Share Your Trip So You Don’t Feel Alone
Even though you’re travelling solo, you can still stay connected. Send photos and videos to friends and family members to say hello and show them what you’re up to. You can even go the snail mail route and send postcards. Of course, you can always share your trip on social media, but don’t be annoying about it. After all, you’re on vacation when others are stuck at work or school!
You can also share your experiences by buying souvenirs for everyone back home. Show them that you were thinking about them during your trip. With luck, you’ll give a little bit of the travel bug to them. However, remember not everyone will react to your travel tales with the enthusiasm you felt during your trip. They weren’t there, so it’s difficult for them to connect on your level.
Lastly, document your experience. You’ll be able to give recommendations when people ask in the future. One of my favourite things to talk about with other people is where they plan to go, and to share my suggestions. Making someone else’s trip a little bit more awesome with insider information always feels great!
Travelling alone isn’t for everyone — but you should at least give it a try. You’ll have a chance to completely embrace your interests and engage in some self-reflection. Remember, it’s OK to go alone.
Comments
One response to “How (And Why) I Stopped Waiting For Others And Started Travelling Solo”
This was a great article and it got no comments? I often travel alone so I was interested to read this. There is lots of great advice in here, except:
Sharing on social media. It is generally a bad idea to let the whole world know you are away from home for weeks at a time. Similarly, as pointed out in the article, it can really annoy anyone stuck at work/school.
If you want to share with friends or family, do this over e-mail or IM (whatsapp, hangouts, or good old MMS)
Another good tip is to always carry a cheap second phone (or your old smartphone) with a local sim in it. If you don’t have a place to lock up your gadgets, keep the 2nd phone in a separate pocket or in a passport pouch underneath your shirt so that if your smartphone is stolen, at least you’ll still have that emergency phone you can use to call for help or get directions.
Great article. I’ve never had a great desire to become a “traveller” in a long term sense, but I’ve always had a great desire to visit certain locations because of my love for landscape photography, hiking and just well… adventure really.
It took me a long while to drop my own built-in expectation of needing travel companions to visit these inspiring and beautiful locations (New Zealand for one). Now I just book the damn trip and enjoy being able to do precisely what I want.

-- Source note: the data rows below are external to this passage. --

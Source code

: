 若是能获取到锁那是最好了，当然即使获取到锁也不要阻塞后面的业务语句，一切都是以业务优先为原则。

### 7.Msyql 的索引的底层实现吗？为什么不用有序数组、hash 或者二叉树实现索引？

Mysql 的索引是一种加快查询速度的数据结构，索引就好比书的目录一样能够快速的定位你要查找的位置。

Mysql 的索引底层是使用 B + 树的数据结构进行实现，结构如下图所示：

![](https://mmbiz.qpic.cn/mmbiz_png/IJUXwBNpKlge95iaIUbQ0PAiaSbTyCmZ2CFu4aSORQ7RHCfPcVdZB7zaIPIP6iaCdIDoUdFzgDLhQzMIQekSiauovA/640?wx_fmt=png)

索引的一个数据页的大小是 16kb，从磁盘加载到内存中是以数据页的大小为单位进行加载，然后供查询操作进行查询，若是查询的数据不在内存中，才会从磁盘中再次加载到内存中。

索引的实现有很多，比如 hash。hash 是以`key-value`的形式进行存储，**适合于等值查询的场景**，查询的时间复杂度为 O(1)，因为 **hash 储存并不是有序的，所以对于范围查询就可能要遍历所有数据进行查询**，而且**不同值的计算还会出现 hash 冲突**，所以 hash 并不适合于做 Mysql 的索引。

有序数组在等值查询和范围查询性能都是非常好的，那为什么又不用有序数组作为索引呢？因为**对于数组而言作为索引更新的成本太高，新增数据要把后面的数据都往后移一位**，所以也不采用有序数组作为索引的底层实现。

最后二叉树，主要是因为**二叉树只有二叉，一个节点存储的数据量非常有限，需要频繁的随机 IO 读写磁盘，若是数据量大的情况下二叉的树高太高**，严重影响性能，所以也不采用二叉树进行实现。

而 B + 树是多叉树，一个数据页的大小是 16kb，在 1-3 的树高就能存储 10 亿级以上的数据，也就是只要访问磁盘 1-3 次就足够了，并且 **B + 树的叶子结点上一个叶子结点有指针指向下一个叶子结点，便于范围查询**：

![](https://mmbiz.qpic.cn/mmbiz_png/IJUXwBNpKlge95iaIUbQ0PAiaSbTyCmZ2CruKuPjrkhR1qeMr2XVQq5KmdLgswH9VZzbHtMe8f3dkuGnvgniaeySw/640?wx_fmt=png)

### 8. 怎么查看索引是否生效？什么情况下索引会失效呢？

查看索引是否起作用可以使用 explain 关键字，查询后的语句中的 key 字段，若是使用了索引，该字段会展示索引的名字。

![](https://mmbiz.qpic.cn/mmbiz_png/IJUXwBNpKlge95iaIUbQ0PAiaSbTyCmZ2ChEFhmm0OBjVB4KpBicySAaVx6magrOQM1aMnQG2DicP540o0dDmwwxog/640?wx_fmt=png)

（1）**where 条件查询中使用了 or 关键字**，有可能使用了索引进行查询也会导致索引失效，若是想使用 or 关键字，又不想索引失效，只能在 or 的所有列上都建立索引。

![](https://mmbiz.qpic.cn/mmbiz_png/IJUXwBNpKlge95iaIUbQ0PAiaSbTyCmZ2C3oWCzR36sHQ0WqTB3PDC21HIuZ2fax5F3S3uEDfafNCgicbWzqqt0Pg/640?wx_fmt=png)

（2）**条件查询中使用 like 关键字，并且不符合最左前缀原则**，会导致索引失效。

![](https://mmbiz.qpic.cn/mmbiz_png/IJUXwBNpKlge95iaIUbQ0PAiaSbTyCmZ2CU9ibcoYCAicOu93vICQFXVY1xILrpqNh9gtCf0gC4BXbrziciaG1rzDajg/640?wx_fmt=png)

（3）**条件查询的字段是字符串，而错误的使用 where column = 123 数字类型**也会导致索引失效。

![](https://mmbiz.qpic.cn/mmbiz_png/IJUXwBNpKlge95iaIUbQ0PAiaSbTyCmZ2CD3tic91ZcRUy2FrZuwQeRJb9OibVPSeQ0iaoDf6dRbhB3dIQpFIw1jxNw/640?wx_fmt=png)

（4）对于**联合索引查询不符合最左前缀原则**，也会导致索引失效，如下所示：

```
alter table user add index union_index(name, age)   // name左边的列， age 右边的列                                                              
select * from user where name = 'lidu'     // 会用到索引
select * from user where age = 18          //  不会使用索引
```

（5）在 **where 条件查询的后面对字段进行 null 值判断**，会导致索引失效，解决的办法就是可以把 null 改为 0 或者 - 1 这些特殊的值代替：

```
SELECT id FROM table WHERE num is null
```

When you do landscape photography, you tend to sneak out at 4am, hike out to a location and watch the sun rise, or run around the countryside seeking out locations. Many people I’ve travelled with simply aren’t up for that and that’s totally cool. I fully understand that my reason for being in a beautiful location like Mount Cook National Park or Tasmania is quite different to many people, so I began recently to travel solo to kick the goals I’ve had for many years.
I LOVE IT and now I’m organising trips that other photographers are keen to join in on. I don’t know why I took so long to just do it.